You’re right of course, that this will amount to little in the long run. Twitter is trying to build a service that will last, and if they have to piss off some nerds, they’ll do it. As with Apple and others, tech-obsessed folks miss the point of how to make a mass-market business work. I think they could have handled this much better, though, and probably could have achieved their goals without screwing over the people who helped them get there.

Anthony Hecht is The Stranger's Chief Technology Officer. He owns no monkeys.

11 replies on “Re: Twitter Cuts Third Party Apps”

  1. I’ve always hated twitter and never got much use out of ego broadcasting. However, as a somewhat tech-inclined person, I have never thought once that their interfaces were more usable than the third-party apps. This seems, well, dumber than twitter.

  2. Re: your bolded statement in this post, Anthony: I think Twitter’s clients for Android and iOs are both more usable than just about any other mobile clients I’ve used.

    You’re absolutely right about them handling it better, though.

  3. @2 – I use their official app on iOS too, but it used to be called Tweetie, and it was a third-party app before they bought it. Lots of people are partial to Echofon, Twitterific, and others though, and those have their nice points too.

  4. “As with Apple and others, tech-obsessed folks miss the point of how to make a mass-market business work.”

    Kind of. They are just as entitled as anyone else to express their desires of how they want things to work. Movements like open source(which I have mixed feelings on) are as much about evangelizing as anything. Its not just about convincing Twitter or Apple to change as it is to convince regular users of their merits.

  5. Paul, the only reason the iOS client exists is because there was a third party developer. Twitter bought AteBits and their twitter client Tweetie and Tweetie for Mac. Tweetie was rebranded as the official Twitter client and released a year ago.

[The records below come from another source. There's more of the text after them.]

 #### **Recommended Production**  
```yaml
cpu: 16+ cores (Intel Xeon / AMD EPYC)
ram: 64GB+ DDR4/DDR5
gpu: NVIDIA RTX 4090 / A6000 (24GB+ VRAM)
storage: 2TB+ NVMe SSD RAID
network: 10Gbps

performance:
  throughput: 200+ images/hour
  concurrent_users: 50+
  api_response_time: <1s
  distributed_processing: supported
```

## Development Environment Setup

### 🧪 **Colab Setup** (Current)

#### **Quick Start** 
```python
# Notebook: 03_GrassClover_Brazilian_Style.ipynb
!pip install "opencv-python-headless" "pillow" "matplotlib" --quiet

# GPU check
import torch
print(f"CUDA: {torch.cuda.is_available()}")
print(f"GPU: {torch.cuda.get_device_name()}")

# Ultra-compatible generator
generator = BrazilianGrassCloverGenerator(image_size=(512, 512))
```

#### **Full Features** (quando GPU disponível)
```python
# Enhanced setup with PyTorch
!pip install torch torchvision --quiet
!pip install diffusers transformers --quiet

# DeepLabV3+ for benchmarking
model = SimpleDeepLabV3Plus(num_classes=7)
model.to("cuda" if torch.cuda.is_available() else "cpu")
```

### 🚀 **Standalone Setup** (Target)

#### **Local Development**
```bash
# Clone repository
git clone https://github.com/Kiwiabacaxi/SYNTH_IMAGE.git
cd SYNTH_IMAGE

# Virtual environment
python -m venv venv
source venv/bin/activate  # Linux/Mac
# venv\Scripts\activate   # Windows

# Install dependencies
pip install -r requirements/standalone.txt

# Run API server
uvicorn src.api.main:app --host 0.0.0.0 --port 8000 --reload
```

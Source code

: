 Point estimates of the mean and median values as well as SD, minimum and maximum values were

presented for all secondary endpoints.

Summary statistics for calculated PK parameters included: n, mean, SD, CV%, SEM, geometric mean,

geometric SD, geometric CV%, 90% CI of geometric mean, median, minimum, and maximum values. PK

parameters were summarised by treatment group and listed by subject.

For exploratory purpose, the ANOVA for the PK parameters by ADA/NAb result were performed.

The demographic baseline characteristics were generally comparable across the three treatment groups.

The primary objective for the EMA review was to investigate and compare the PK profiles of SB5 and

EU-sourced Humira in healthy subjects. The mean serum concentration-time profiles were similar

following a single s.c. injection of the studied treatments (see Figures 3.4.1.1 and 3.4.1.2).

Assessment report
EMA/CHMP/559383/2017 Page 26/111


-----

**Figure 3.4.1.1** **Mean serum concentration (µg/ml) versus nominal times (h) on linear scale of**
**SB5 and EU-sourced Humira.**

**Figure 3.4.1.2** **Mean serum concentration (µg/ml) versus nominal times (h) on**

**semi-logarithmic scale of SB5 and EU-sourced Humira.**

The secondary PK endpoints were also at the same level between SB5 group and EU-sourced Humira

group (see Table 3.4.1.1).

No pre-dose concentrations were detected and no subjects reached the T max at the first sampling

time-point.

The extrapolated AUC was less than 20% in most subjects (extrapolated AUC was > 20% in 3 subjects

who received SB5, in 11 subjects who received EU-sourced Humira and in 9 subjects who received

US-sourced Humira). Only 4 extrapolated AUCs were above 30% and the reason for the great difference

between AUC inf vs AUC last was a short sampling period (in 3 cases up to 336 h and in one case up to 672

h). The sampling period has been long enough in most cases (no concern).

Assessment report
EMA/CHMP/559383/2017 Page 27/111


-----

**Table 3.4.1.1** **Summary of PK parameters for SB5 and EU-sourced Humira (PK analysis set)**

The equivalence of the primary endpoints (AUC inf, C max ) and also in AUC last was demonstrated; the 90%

The reason that Twitter client is so popular is because a developer produced a client that was superior to using the twitter web site on the phone.

    The iTunes reviews since 3.3.0 (the dickbar) and 3.3.1 (the slightly less terrible dickbar) have been overwhelmingly negative. Features have been removed or deprecated based on Twitter’s choices, and stability has decreased.

    Power Users look to clients for tools and services to improve the 140 character experience. To use the URL shortener they want, the photo service they want, the RT/quoting method instead of the “retweet” platform method, alternative twitter search results, etc. With Twitter as the gatekeeper for services, and client functionality, will stagnate.

  6. I’m still waiting for the perfect app to let everyone know when I’m having a shit, and how it’s turning out, but I haven’t found it yet.

  7. I don’t use Twitter, but agree with what Anthony is saying. I recall that for the longest time Twitter never had an official iOS app while their mobile usage grew by leaps and bounds. Now that they have the user base they’re kind of jamming a thumb in those 3rd-party devs’ eyes.

  8. Speaking of Twitter I’ve been struggling for days to set it up through search to get some real time information about what’s actually going on in Fubar-shima. It just seems like hundreds of people reposting articles from Google News.

    Insight? How do I focus Twitter on the ground level?

  9. The only good use I’ve found for Twitter over the years is to have missives from Charlie Sheen text-messaged to my iPhone. And I don’t even need a special Twitter client for that!

    What were all of you using it for before Charlie Sheen? Seriously, I’ve tried and failed to find it otherwise useful. What am I missing?